Quaker Homespun, Part One

When we look at the Industrial Revolution, it’s easy to find the dates of important inventions1764, spinning jenny; 1785, power loom — but it is harder to find out about how long home workshops persisted in the face of increasing mechanization. I always wonder, how quickly and how widely were these inventions adopted?
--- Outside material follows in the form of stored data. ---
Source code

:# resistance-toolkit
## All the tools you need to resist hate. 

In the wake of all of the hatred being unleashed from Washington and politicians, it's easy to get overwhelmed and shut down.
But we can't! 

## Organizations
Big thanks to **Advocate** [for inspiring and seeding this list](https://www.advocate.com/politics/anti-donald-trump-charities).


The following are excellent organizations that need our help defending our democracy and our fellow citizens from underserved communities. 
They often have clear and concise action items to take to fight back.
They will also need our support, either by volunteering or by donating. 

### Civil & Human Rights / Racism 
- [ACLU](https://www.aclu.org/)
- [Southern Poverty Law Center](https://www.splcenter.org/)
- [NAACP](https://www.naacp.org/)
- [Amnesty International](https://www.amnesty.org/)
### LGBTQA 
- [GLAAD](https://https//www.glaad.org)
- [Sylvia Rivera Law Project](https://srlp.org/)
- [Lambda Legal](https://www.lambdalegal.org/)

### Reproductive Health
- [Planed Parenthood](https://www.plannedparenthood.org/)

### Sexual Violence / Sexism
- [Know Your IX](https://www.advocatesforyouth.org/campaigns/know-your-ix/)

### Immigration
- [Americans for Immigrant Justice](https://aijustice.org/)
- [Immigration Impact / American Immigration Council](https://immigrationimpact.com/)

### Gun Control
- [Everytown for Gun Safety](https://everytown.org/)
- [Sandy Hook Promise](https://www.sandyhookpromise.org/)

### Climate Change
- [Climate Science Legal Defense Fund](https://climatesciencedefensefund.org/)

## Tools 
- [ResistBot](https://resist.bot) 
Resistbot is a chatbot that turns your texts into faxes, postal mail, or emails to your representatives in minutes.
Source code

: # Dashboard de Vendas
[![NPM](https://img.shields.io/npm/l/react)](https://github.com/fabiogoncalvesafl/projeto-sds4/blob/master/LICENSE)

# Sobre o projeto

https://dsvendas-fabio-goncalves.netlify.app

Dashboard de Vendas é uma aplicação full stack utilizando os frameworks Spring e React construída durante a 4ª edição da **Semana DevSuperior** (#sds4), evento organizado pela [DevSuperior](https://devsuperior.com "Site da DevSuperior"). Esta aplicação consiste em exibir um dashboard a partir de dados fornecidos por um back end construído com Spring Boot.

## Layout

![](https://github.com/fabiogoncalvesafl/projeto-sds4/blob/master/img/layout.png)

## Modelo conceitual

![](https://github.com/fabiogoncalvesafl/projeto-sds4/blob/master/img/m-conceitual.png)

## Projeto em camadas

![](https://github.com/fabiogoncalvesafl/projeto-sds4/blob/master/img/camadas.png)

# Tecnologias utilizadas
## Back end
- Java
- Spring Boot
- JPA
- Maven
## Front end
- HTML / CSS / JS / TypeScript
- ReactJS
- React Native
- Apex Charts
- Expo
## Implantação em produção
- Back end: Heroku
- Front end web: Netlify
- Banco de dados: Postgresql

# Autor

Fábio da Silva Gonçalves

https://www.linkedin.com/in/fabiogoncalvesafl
So I was very excited to come across a book from 1958, Quaker Homespun: The Life of Thomas Fox of Wellington, Serge Maker and Banker, 1747 – 1821.  It’s a biography of a man who owned a textile business during those changing times.  I enjoyed reading about a specific individual as he faced issues that still have parallels in our own times, including transitions in technology, world trade, and labor relations.  And as I read, I found that his actions and decisions were often very different from what I expected of a mill owner of that era.

And to give you a glimpse into a textile business of  250 years ago, I will be summarizing and supplementing this book in a series of posts.

Thomas Fox was the second son of a Quaker merchant, born in 1747. With an eye to joining the business of his maternal grandparents, the Weres, he went to Holland at age 16 to learn trade and stayed there four years. At age 20, he returned to England, to a small town in the Exeter area, and moved in with his grandparents who were then in their 70s, and owned a serge-making business.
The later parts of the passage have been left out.